* _DESCRIPTION OF THE TASK_: Look through the listing and report every line that has "means" in it.

* _INPUT DATA_:

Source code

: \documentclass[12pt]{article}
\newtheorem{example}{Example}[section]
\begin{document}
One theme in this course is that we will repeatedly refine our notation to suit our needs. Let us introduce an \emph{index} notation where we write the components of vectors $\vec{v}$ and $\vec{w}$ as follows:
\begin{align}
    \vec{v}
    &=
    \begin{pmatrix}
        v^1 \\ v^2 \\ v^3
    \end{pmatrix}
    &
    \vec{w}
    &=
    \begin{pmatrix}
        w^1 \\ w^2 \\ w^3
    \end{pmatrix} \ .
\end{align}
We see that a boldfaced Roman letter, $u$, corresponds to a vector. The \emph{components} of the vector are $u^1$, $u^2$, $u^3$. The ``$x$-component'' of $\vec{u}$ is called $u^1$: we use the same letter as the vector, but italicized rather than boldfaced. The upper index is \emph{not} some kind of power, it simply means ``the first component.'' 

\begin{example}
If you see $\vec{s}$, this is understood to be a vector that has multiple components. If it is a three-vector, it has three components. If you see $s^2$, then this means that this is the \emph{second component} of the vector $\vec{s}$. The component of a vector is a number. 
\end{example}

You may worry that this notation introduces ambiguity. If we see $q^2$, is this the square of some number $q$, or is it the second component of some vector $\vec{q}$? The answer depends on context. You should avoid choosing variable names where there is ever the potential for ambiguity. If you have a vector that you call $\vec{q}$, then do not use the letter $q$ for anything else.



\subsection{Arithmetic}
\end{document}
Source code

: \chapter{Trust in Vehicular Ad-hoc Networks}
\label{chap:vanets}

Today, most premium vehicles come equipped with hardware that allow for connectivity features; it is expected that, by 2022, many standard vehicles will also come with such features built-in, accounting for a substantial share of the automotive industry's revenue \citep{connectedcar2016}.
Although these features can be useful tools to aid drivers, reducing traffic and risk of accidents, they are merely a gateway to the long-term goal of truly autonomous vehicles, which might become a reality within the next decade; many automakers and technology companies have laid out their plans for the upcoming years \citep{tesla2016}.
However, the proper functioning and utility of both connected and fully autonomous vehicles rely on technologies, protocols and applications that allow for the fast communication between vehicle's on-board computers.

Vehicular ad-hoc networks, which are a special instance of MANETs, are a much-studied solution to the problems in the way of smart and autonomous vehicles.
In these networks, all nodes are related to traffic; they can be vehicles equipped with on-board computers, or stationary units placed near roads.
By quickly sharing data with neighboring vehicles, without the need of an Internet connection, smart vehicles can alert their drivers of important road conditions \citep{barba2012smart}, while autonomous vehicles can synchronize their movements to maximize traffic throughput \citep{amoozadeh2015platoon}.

* _ANSWER SPACE_:
We see that a boldfaced Roman letter, $u$, corresponds to a vector. The \emph{components} of the vector are $u^1$, $u^2$, $u^3$. The ``$x$-component'' of $\vec{u}$ is called $u^1$: we use the same letter as the vector, but italicized rather than boldfaced. The upper index is \emph{not} some kind of power, it simply means ``the first component.'' 
If you see $\vec{s}$, this is understood to be a vector that has multiple components. If it is a three-vector, it has three components. If you see $s^2$, then this means that this is the \emph{second component} of the vector $\vec{s}$. The component of a vector is a number. 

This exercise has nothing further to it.